Замельтешили лица из газеты, из студии, стали осаждать его, звонить, писать, просить о чем-то. Двигались на него плотной толпой по коридору. Требовали, кричали, настаивали. Он знал: гвалт стоит у него в голове. И все-таки не мог выключить их, прогнать, так и давили, так и терзали. Некуда бежать. Даже здесь, даже сейчас, хотя разгадка скрывалась рядом, под рукой. Он задумался и вдруг понял, что надо делать.
Ланин поднялся, откинул голову, крепким, уверенным шагом подошел к лодочной станции, соскочил с пристани в лодку, отвязал — оттолкнулся от берега лежавшим в лодке шестом, упруго, сильно, и поплыл.
Он плыл стоя, расставив ноги, надежно уперев ступни в лодочные бока. Он держал в руках шест и отталкивался им ото дна, покрытого слоем ила, толкался и радовался своей молодецкой проснувшейся в мышцах силе и тому, как правильно и уверенно встал, лодка почти не качалась, как упруго раздвигал густую зеленую сияющую в вечернем августовском солнце воду, как врассыпную бежали мелкие, хорошо видные ему с высоты рыбки.

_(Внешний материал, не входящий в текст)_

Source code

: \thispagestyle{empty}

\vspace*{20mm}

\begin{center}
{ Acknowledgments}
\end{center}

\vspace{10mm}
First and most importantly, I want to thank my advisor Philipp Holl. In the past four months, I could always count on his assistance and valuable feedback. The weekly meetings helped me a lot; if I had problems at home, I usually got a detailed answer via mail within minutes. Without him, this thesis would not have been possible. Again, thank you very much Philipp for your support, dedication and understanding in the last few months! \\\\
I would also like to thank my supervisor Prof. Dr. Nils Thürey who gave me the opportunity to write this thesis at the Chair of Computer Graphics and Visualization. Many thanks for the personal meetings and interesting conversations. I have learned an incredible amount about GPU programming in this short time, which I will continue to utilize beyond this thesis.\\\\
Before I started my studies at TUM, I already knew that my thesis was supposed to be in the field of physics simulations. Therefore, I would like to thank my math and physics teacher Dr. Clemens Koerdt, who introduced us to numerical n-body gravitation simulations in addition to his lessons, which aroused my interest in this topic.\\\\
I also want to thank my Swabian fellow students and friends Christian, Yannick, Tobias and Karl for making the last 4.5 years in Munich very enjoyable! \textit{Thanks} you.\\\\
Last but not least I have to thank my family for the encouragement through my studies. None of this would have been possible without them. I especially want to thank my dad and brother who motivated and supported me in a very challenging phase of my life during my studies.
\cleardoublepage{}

Ланин плыл мимо всклокоченного островка пруда, с завитой плющом беседкой, мимо насупленного человека в надвинутой на самый лоб лыжной шапке, обрезавшего садовыми ножницами с кустов пожухлые листья, мимо длинного желтого поля, по полю бежал мальчик с воздушным змеем в виде черного дракона. Крылатый дракон поднимался все выше, в прозрачное, осеннее совсем уже небо, через несколько мгновений обернулся точкой. Рыжий пес склонился с берега к воде и жадно лакал. Узкоглазый низенький человек в полотняных штанах и курточке ловил рыбу. Дед с белой бородой забрасывал сеть. Баба месила в избе тесто, пекла пироги Машеньке. Машенька в лаптях стояла на коленях в лесу, на большой моховой поляне, вынимала из мха крепко сбитых ребяток в круглых коричневых шапках и опускала в стоявшую на земле корзину.
Мир проницаем, в мире нет стен, — успел подумать Ланин.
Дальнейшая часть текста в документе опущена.